B.  The Court’s assessment

99.  In the present case, the Court is called on to determine whether the facts of the instant case disclose a failure by the respondent State to protect the right to life of the applicants’ relatives and to comply with the procedural obligation imposed by Article 2 of the Convention to carry out an adequate and effective investigation into the incident.

100.  The Court notes at the outset that it is confronted with divergent accounts of the events, in particular as regards the conduct of the police during the two demonstrations that took place in Gazi and Ümraniye districts respectively.

101.  In assessing evidence, the Court recalls that it adopts the standard of proof “beyond reasonable doubt”. Such proof may follow from the coexistence of sufficiently strong, clear and concordant inferences or of similar unrebutted presumptions of fact (see Ireland v. the United Kingdom, judgment of 18 January 1978, Series A no. 25, p. 65, § 161, Avşar v. Turkey, no. 25657/94, § 282, ECHR 2001-VII, and Ülkü Ekinci v. Turkey, no. 27602/95, §§ 141-42, 16 July 2002).

102.  The Court is sensitive to the subsidiary nature of its function and must be cautious in taking on the role of a first-instance tribunal of fact, where this is not rendered unavoidable by the circumstances of a particular case (see, for example, McKerr v. the United Kingdom (dec.), no. 28883/95, 4 April 2000). Where domestic proceedings have taken place, it is not the Court’s task to substitute its own assessment of the facts for that of the domestic courts and, as a general rule, it is for those courts to assess the evidence before them (see Klaas v. Germany, judgment of 22 September 1993, Series A no. 269, p. 17, § 29). Though the Court is not bound by the findings of domestic courts, in normal circumstances it requires cogent elements to lead it to depart from the findings of fact reached by those courts (see Klaas, cited above, p. 18, § 30).
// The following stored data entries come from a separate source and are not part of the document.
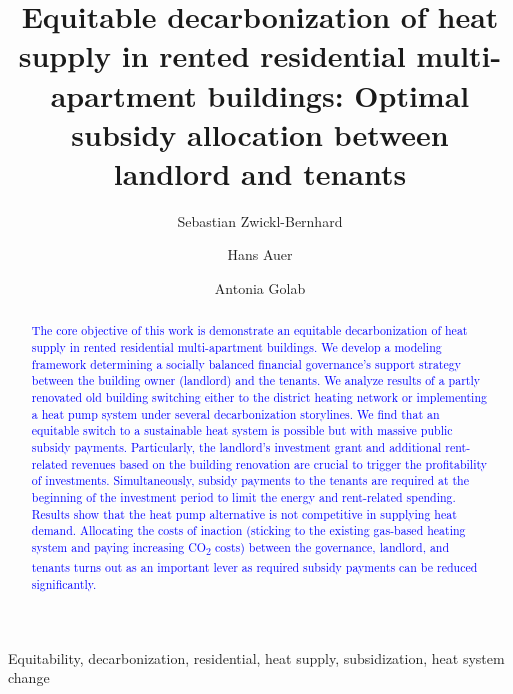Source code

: \documentclass[review]{elsarticle}
\begin{document}
\begin{frontmatter}

\title{Equitable decarbonization of heat supply in rented residential multi-apartment buildings: Optimal subsidy allocation between landlord and tenants}
\author[1]{Sebastian Zwickl-Bernhard}
\author[1]{Hans Auer}
\author[1]{Antonia Golab}
\address[1]{Energy Economics Group (EEG), Technische Universität Wien, Gusshausstrasse 25-29/E370-3, 1040 Wien, Austria}

\begin{abstract}
	\textcolor{blue}{The core objective of this work is demonstrate an equitable decarbonization of heat supply in rented residential multi-apartment buildings. We develop a modeling framework determining a socially balanced financial governance's support strategy between the building owner (landlord) and the tenants. We analyze results of a partly renovated old building switching either to the district heating network or implementing a heat pump system under several decarbonization storylines. We find that an equitable switch to a sustainable heat system is possible but with massive public subsidy payments. Particularly, the landlord’s investment grant and additional rent-related revenues based on the building renovation are crucial to trigger the profitability of investments. Simultaneously, subsidy payments to the tenants are required at the beginning of the investment period to limit the energy and rent-related spending. Results show that the heat pump alternative is not competitive in supplying heat demand. Allocating the costs of inaction (sticking to the existing gas-based heating system and paying increasing CO\textsubscript{2} costs) between the governance, landlord, and tenants turns out as an important lever as required subsidy payments can be reduced significantly.}
\end{abstract}

\begin{keyword}
	Equitability, decarbonization, residential, heat supply, subsidization, heat system change
	
\end{keyword}
\end{frontmatter}

\newpage
\end{document}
Nonetheless, where allegations are made under Articles 2 and 3 of the Convention, the Court must apply a particularly thorough scrutiny (see, mutatis mutandis, Ribitsch v. Austria, judgment of 4 December 1995, Series A no. 336, § 32, and Avşar, cited above, § 283), even if certain domestic proceedings and investigations have already taken place.

103.  Accordingly, the Court must reach its decision on the basis of the available evidence submitted by the parties (see the most recent authority, Çaçan v. Turkey, no. 33646/96, § 61, 26 October 2004). It will thus examine the issues that arise in the light of the documentary evidence adduced in the present case, in particular the documents in respect to the investigations carried out before the domestic authorities and the parties’ written observations.

1.  As to the responsibility of the Government for the deaths in the light of the substantive aspect of Article 2 of the Convention

104.  As the text of Article 2 itself shows, the use of lethal force by police officers may be justified in certain circumstances. Nonetheless, Article 2 does not grant a carte blanche. It goes without saying that a balance must be struck between the aim pursued and the means employed to achieve it (see Güleç v. Turkey, judgment of 27 July 1998, Reports of Judgments and Decisions 1998-IV, § 71). Unregulated and arbitrary action by State officials is incompatible with effective respect for human rights. This means that, as well as being authorised under national law, police operations must be sufficiently regulated by it, within the framework of a system of adequate and effective safeguards against arbitrariness and abuse of force (see Makaratzis v. Greece [GC], no. 50385/99, § 57, ECHR 2004; see also Human Rights Committee, General Comment no. 6, Article 6, 16th Session (1982), paragraph 90 above).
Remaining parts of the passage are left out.